» **Task to carry out**
Exactly the lines below from the line with "(Let the output" through the line with "augmentation in their" must make up the answer, both ends included and pictures left out.
-=-=-=-=-
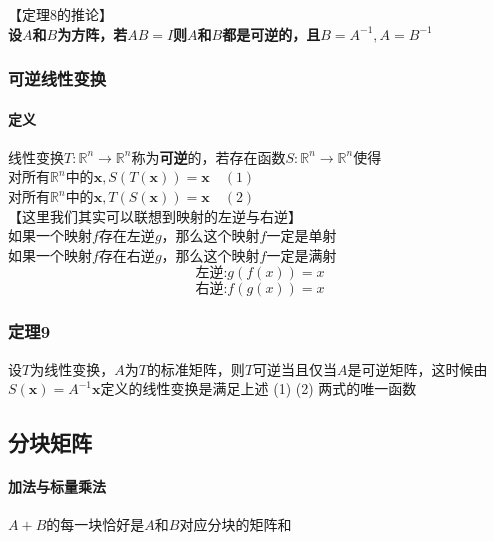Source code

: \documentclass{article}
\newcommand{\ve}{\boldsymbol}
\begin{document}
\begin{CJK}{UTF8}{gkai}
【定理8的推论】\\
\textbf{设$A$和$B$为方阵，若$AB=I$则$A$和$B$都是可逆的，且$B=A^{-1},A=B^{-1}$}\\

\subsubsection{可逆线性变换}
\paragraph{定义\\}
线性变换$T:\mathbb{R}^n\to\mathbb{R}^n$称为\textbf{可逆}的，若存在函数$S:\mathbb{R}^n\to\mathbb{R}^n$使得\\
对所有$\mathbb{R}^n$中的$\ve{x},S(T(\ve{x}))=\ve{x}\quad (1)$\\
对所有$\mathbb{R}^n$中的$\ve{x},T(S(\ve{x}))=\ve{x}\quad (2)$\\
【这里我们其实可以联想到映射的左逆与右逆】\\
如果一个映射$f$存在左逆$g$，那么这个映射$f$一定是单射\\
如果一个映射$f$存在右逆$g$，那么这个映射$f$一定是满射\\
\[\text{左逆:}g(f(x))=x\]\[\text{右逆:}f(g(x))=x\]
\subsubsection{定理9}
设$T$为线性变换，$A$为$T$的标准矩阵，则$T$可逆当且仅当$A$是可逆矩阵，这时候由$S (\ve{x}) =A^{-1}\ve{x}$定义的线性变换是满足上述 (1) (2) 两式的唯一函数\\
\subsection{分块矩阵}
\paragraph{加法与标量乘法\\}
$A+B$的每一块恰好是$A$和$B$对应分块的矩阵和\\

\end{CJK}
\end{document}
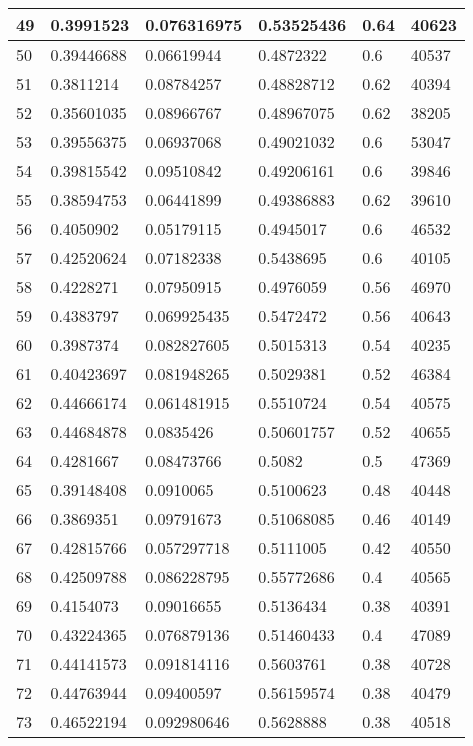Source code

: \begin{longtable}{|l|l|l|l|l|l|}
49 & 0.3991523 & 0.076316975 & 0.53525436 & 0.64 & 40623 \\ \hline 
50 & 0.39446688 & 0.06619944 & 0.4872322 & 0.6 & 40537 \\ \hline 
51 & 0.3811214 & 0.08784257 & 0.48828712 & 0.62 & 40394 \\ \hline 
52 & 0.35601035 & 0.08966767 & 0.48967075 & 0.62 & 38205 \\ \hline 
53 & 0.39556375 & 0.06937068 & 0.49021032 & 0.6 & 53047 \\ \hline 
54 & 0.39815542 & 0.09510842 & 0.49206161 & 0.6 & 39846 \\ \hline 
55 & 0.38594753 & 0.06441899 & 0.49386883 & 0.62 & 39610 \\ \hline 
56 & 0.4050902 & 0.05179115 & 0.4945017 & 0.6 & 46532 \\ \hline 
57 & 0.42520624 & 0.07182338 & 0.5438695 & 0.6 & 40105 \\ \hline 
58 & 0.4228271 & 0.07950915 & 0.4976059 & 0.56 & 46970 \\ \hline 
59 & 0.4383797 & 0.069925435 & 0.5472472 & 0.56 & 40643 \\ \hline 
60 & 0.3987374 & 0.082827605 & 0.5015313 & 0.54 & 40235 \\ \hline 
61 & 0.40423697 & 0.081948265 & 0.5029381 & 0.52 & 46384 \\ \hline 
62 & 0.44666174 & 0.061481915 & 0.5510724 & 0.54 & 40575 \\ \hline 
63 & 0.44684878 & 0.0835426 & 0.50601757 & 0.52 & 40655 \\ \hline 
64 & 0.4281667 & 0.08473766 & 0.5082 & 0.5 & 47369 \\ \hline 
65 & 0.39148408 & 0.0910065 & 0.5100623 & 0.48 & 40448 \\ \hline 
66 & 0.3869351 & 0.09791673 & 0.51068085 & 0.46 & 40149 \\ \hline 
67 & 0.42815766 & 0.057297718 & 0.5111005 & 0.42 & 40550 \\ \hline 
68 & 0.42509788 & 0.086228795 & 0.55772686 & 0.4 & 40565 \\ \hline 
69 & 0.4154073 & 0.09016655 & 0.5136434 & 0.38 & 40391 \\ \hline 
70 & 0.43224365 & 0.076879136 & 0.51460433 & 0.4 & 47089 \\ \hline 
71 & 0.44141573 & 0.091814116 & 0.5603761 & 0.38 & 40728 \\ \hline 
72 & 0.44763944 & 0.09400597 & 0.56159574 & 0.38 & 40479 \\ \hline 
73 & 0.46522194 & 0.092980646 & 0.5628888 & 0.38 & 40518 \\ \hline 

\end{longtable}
-=-=-=-=-
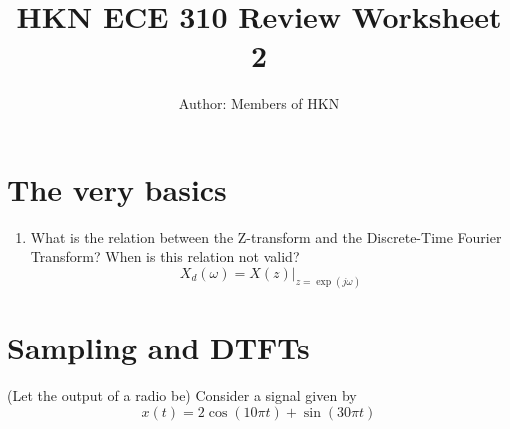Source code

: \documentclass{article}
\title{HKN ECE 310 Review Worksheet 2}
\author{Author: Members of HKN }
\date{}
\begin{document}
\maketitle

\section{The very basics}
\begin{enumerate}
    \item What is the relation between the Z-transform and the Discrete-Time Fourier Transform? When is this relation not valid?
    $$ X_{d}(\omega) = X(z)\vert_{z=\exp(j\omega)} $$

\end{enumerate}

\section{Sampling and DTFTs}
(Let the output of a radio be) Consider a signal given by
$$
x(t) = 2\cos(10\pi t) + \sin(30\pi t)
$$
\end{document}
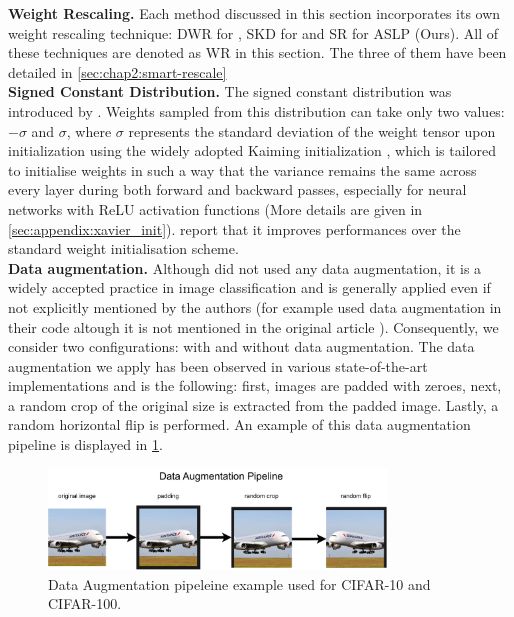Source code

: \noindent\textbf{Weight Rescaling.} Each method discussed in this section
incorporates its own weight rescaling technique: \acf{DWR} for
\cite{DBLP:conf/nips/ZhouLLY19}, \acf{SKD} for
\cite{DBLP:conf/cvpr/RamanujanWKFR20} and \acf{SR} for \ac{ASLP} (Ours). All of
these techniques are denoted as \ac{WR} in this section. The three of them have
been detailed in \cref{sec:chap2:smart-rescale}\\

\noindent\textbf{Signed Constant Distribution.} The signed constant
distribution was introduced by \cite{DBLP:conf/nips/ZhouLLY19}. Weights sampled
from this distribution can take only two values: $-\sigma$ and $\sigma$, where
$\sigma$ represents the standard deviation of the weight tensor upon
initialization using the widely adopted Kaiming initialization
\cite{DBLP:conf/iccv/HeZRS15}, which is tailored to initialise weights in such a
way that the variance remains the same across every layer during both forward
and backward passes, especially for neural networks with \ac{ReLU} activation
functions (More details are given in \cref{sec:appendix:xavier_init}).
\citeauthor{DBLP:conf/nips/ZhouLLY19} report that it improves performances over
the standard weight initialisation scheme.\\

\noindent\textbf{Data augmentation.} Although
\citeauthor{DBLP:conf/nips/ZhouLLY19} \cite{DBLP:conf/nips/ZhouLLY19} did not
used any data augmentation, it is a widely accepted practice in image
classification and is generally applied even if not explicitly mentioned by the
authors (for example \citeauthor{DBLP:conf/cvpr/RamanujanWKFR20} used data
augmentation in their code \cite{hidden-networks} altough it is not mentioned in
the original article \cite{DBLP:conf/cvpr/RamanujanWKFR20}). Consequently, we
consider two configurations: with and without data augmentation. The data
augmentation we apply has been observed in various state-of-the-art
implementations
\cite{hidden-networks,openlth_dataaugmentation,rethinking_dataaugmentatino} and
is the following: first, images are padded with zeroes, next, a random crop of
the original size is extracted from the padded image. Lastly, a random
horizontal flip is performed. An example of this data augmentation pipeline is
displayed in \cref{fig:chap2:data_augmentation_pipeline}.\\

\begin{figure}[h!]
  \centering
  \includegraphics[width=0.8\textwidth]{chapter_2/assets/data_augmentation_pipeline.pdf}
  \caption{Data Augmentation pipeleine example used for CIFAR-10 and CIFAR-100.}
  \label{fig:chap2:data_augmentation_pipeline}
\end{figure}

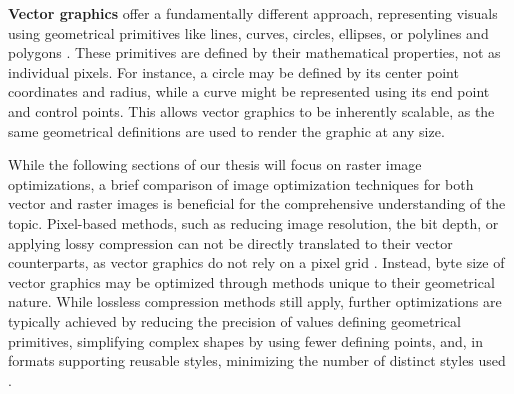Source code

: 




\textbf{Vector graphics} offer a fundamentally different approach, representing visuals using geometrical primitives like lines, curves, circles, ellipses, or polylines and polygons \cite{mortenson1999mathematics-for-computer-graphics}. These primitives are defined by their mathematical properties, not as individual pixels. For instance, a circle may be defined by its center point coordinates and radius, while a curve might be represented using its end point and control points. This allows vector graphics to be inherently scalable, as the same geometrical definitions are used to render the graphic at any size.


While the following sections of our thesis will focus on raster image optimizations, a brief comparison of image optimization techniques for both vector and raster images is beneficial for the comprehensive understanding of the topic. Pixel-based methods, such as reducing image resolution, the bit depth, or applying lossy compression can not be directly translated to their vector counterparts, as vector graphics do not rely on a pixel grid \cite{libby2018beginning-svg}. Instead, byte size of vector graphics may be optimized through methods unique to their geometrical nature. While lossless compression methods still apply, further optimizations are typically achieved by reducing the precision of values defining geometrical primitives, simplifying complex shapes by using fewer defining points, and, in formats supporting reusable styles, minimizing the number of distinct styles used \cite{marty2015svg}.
-=-=-=-=-
» **Written response**
(Let the output of a radio be) Consider a signal given by
$$
x(t) = 2\cos(10\pi t) + \sin(30\pi t)
$$
\end{document}
Source code

: \noindent\textbf{Weight Rescaling.} Each method discussed in this section
incorporates its own weight rescaling technique: \acf{DWR} for
\cite{DBLP:conf/nips/ZhouLLY19}, \acf{SKD} for
\cite{DBLP:conf/cvpr/RamanujanWKFR20} and \acf{SR} for \ac{ASLP} (Ours). All of
these techniques are denoted as \ac{WR} in this section. The three of them have
been detailed in \cref{sec:chap2:smart-rescale}\\

\noindent\textbf{Signed Constant Distribution.} The signed constant
distribution was introduced by \cite{DBLP:conf/nips/ZhouLLY19}. Weights sampled
from this distribution can take only two values: $-\sigma$ and $\sigma$, where
$\sigma$ represents the standard deviation of the weight tensor upon
initialization using the widely adopted Kaiming initialization
\cite{DBLP:conf/iccv/HeZRS15}, which is tailored to initialise weights in such a
way that the variance remains the same across every layer during both forward
and backward passes, especially for neural networks with \ac{ReLU} activation
functions (More details are given in \cref{sec:appendix:xavier_init}).
\citeauthor{DBLP:conf/nips/ZhouLLY19} report that it improves performances over
the standard weight initialisation scheme.\\

\noindent\textbf{Data augmentation.} Although
\citeauthor{DBLP:conf/nips/ZhouLLY19} \cite{DBLP:conf/nips/ZhouLLY19} did not
used any data augmentation, it is a widely accepted practice in image
classification and is generally applied even if not explicitly mentioned by the
authors (for example \citeauthor{DBLP:conf/cvpr/RamanujanWKFR20} used data
augmentation in their code \cite{hidden-networks} altough it is not mentioned in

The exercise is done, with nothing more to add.